Barbados Foresees Protracted Recovery

by Phillip Morton, Investors Offshore.com

22 December 2009

In an address to the media, Barbados’s Prime Minister David Thompson said the territory has adapted well to the global economic crisis, but has warned of a protracted recovery, with its resurgence expected to lag behind major economic powers.

"Obviously 2009 has been a tough year," said Thompson. "2010, based on all the forecasts, should be the year in which there will be a reversal of that trend, but obviously it depends very much on what is happening in the United States of America and Europe, in particular, and of particular importance to Barbados, Canada.”

"2010 is the year in which we expect growth to resume, and hopefully for the tourist season," he continued. "The first half of 2010 will be tough. There are no two ways about it, because it is not expected that growth will resume internationally, [or] robustly enough to impact on us in the Caribbean immediately.”

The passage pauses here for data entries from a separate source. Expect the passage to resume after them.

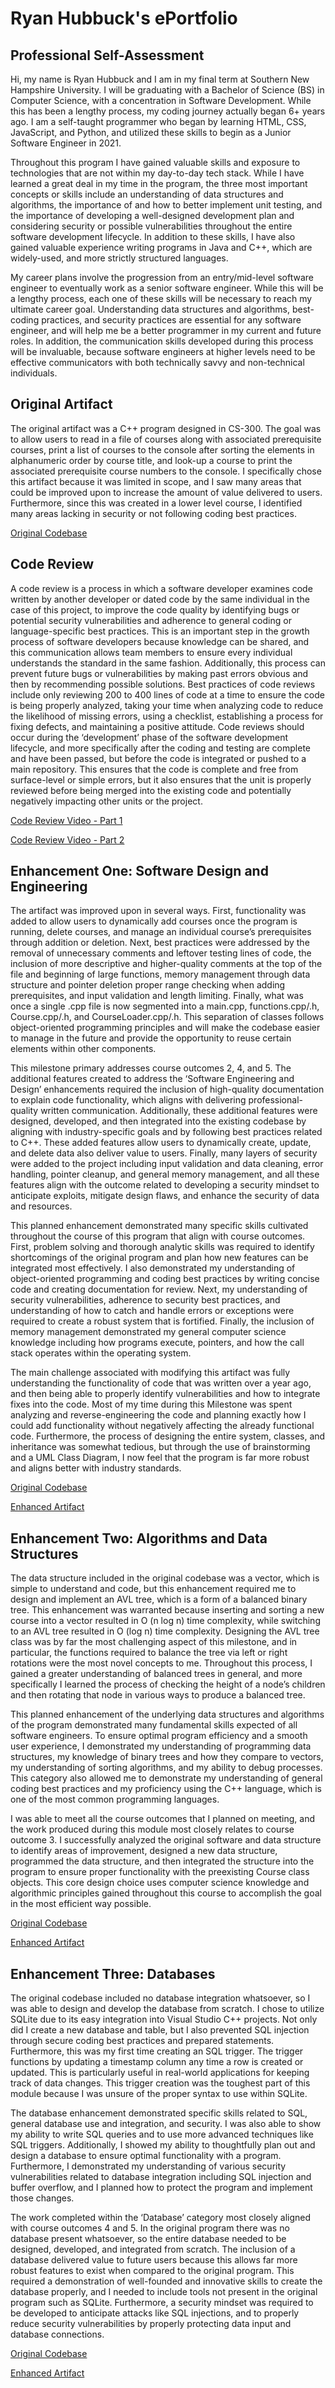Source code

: # Ryan Hubbuck's ePortfolio

## Professional Self-Assessment
Hi, my name is Ryan Hubbuck and I am in my final term at Southern New Hampshire University.
I will be graduating with a Bachelor of Science (BS) in Computer Science, with a concentration
in Software Development. While this has been a lengthy process, my coding journey actually began
6+ years ago. I am a self-taught programmer who began by learning HTML, CSS, JavaScript, and Python, 
and utilized these skills to begin as a Junior Software Engineer in 2021.

Throughout this program I have gained valuable skills and exposure to technologies that are not
within my day-to-day tech stack. While I have learned a great deal in my time in the program, 
the three most important concepts or skills include an understanding of data structures and algorithms, 
the importance of and how to better implement unit testing, and the importance of developing a 
well-designed development plan and considering security or possible vulnerabilities throughout the 
entire software development lifecycle. In addition to these skills, I have also gained valuable experience 
writing programs in Java and C++, which are widely-used, and more strictly structured languages.

My career plans involve the progression from an entry/mid-level software engineer to eventually work as a 
senior software engineer. While this will be a lengthy process, each one of these skills will be necessary 
to reach my ultimate career goal. Understanding data structures and algorithms, best-coding practices, and 
security practices are essential for any software engineer, and will help me be a better programmer in my 
current and future roles. In addition, the communication skills developed during this process will be 
invaluable, because software engineers at higher levels need to be effective communicators with both 
technically savvy and non-technical individuals. 

## Original Artifact
The original artifact was a C++ program designed in CS-300. The goal was to allow users to 
read in a file of courses along with associated prerequisite courses, print a list of courses 
to the console after sorting the elements in alphanumeric order by course title, and look-up a 
course to print the associated prerequisite course numbers to the console. I specifically chose 
this artifact because it was limited in scope, and I saw many areas that could be improved upon to 
increase the amount of value delivered to users. Furthermore, since this was created in a lower level 
course, I identified many areas lacking in security or not following coding best practices.

[Original Codebase](https://github.com/rhubbuck-snhu/cs300final)

## Code Review
A code review is a process in which a software developer examines code written by another developer 
or dated code by the same individual in the case of this project, to improve the code quality by 
identifying bugs or potential security vulnerabilities and adherence to general coding or language-specific 
best practices. This is an important step in the growth process of software developers because knowledge can 
be shared, and this communication allows team members to ensure every individual understands the standard in 
the same fashion. Additionally, this process can prevent future bugs or vulnerabilities by making past errors 
obvious and then by recommending possible solutions. Best practices of code reviews include only reviewing 
200 to 400 lines of code at a time to ensure the code is being properly analyzed, taking your time when analyzing 
code to reduce the likelihood of missing errors, using a checklist, establishing a process for fixing defects, 
and maintaining a positive attitude. Code reviews should occur during the ‘development’ phase of the software 
development lifecycle, and more specifically after the coding and testing are complete and have been passed, but 
before the code is integrated or pushed to a main repository. This ensures that the code is complete and free 
from surface-level or simple errors, but it also ensures that the unit is properly reviewed before being merged 
into the existing code and potentially negatively impacting other units or the project.

[Code Review Video - Part 1](https://youtu.be/A8blCNwTyog)

[Code Review Video - Part 2](https://youtu.be/3K5BHJlHuyI)

## Enhancement One: Software Design and Engineering
The artifact was improved upon in several ways. First, functionality was added to allow users to 
dynamically add courses once the program is running, delete courses, and manage an individual course’s 
prerequisites through addition or deletion. Next, best practices were addressed by the removal of unnecessary 
comments and leftover testing lines of code, the inclusion of more descriptive and higher-quality comments 
at the top of the file and beginning of large functions, memory management through data structure and pointer 
deletion proper range checking when adding prerequisites, and input validation and length limiting. 
Finally, what was once a single .cpp file is now segmented into a main.cpp, functions.cpp/.h, Course.cpp/.h, 
and CourseLoader.cpp/.h. This separation of classes follows object-oriented programming principles and will make 
the codebase easier to manage in the future and provide the opportunity to reuse certain elements within other 
components.

This milestone primary addresses course outcomes 2, 4, and 5. The additional features created to address the 
‘Software Engineering and Design’ enhancements required the inclusion of high-quality documentation to explain 
code functionality, which aligns with delivering professional-quality written communication. Additionally, these 
additional features were designed, developed, and then integrated into the existing codebase by aligning with 
industry-specific goals and by following best practices related to C++. These added features allow users to dynamically 
create, update, and delete data also deliver value to users. Finally, many layers of security were added to the project 
including input validation and data cleaning, error handling, pointer cleanup, and general memory management, and all 
these features align with the outcome related to developing a security mindset to anticipate exploits, mitigate design 
flaws, and enhance the security of data and resources.  

This planned enhancement demonstrated many specific skills cultivated throughout the course of this program that align 
with course outcomes. First, problem solving and thorough analytic skills was required to identify shortcomings of the 
original program and plan how new features can be integrated most effectively. I also demonstrated my understanding of 
object-oriented programming and coding best practices by writing concise code and creating documentation for review. 
Next, my understanding of security vulnerabilities, adherence to security best practices, and understanding of how 
to catch and handle errors or exceptions were required to create a robust system that is fortified. Finally, the inclusion 
of memory management demonstrated my general computer science knowledge including how programs execute, pointers, and 
how the call stack operates within the operating system. 

The main challenge associated with modifying this artifact was fully understanding the functionality of code that 
was written over a year ago, and then being able to properly identify vulnerabilities and how to integrate fixes 
into the code. Most of my time during this Milestone was spent analyzing and reverse-engineering the code and 
planning exactly how I could add functionality without negatively affecting the already functional code. 
Furthermore, the process of designing the entire system, classes, and inheritance was somewhat tedious, 
but through the use of brainstorming and a UML Class Diagram, I now feel that the program is far more robust and 
aligns better with industry standards.

[Original Codebase](https://github.com/rhubbuck-snhu/cs300final)

[Enhanced Artifact](https://github.com/rhubbuck-snhu/artifact1)

## Enhancement Two: Algorithms and Data Structures
The data structure included in the original codebase was a vector, which is simple to understand and code, 
but this enhancement required me to design and implement an AVL tree, which is a form of a balanced binary tree. 
This enhancement was warranted because inserting and sorting a new course into a vector resulted in O (n log n) 
time complexity, while switching to an AVL tree resulted in O (log n) time complexity. Designing the AVL tree 
class was by far the most challenging aspect of this milestone, and in particular, the functions required to 
balance the tree via left or right rotations were the most novel concepts to me. Throughout this process, I gained 
a greater understanding of balanced trees in general, and more specifically I learned the process of checking the 
height of a node’s children and then rotating that node in various ways to produce a balanced tree.

This planned enhancement of the underlying data structures and algorithms of the program demonstrated many 
fundamental skills expected of all software engineers. To ensure optimal program efficiency and a smooth user 
experience, I demonstrated my understanding of programming data structures, my knowledge of binary trees and 
how they compare to vectors, my understanding of sorting algorithms, and my ability to debug processes. This category 
also allowed me to demonstrate my understanding of general coding best practices and my proficiency using the C++ 
language, which is one of the most common programming languages. 

I was able to meet all the course outcomes that I planned on meeting, and the work produced during this module 
most closely relates to course outcome 3. I successfully analyzed the original software and data structure to identify 
areas of improvement, designed a new data structure, programmed the data structure, and then integrated the structure 
into the program to ensure proper functionality with the preexisting Course class objects. This core design choice uses 
computer science knowledge and algorithmic principles gained throughout this course to accomplish the goal in the 
most efficient way possible.

[Original Codebase](https://github.com/rhubbuck-snhu/cs300final)

[Enhanced Artifact](https://github.com/rhubbuck-snhu/artifact2)

## Enhancement Three: Databases
The original codebase included no database integration whatsoever, so I was able to design and develop the database from 
scratch. I chose to utilize SQLite due to its easy integration into Visual Studio C++ projects. Not only did I create a 
new database and table, but I also prevented SQL injection through secure coding best practices and prepared statements. 
Furthermore, this was my first time creating an SQL trigger. The trigger functions by updating a timestamp column any 
time a row is created or updated. This is particularly useful in real-world applications for keeping track of data changes. 
This trigger creation was the toughest part of this module because I was unsure of the proper syntax to use within SQLite.

The database enhancement demonstrated specific skills related to SQL, general database use and integration, and security. 
I was also able to show my ability to write SQL queries and to use more advanced techniques like SQL triggers. Additionally, 
I showed my ability to thoughtfully plan out and design a database to ensure optimal functionality with a program. Furthermore, 
I demonstrated my understanding of various security vulnerabilities related to database integration including SQL injection and 
buffer overflow, and I planned how to protect the program and implement those changes. 

The work completed within the ‘Database’ category most closely aligned with course outcomes 4 and 5. In the original program there 
was no database present whatsoever, so the entire database needed to be designed, developed, and integrated from scratch. The 
inclusion of a database delivered value to future users because this allows far more robust features to exist when compared to the 
original program. This required a demonstration of well-founded and innovative skills to create the database properly, and I needed 
to include tools not present in the original program such as SQLite. Furthermore, a security mindset was required to be developed to 
anticipate attacks like SQL injections, and to properly reduce security vulnerabilities by properly protecting data input and database connections. 

[Original Codebase](https://github.com/rhubbuck-snhu/cs300final)

[Enhanced Artifact](https://github.com/rhubbuck-snhu/artifact3)
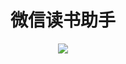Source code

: <h1 align="center">微信读书助手</h1>

<p align="center">
   <a target="_blank" href="https://chrome.google.com/webstore/detail/%E5%BE%AE%E4%BF%A1%E8%AF%BB%E4%B9%A6%E5%8A%A9%E6%89%8B/ekpegdfbihlbocepglfimeodnpiohcba?hl=zh-CN"><img src="https://img.shields.io/badge/Download-web%20chrome%20store-blue.svg"></a>
</p>

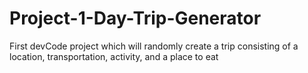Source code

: # Project-1-Day-Trip-Generator
First devCode project which will randomly create a trip consisting of a location, transportation, activity, and a place to eat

Thompson said that the island would be heavily affected by tourism levels in early 2010, and expressed his hope that they would pick up in the latter part of 2010. He explained that the government would have to manage resources tightly in the recessionary period in order to prosper when the global economy recovers.

Concluding, Thompson said that Barbados had coped “reasonably well in the circumstances,” noting that it had outperformed many other nations during the period, and expressed optimism for a return to growth and prosperity.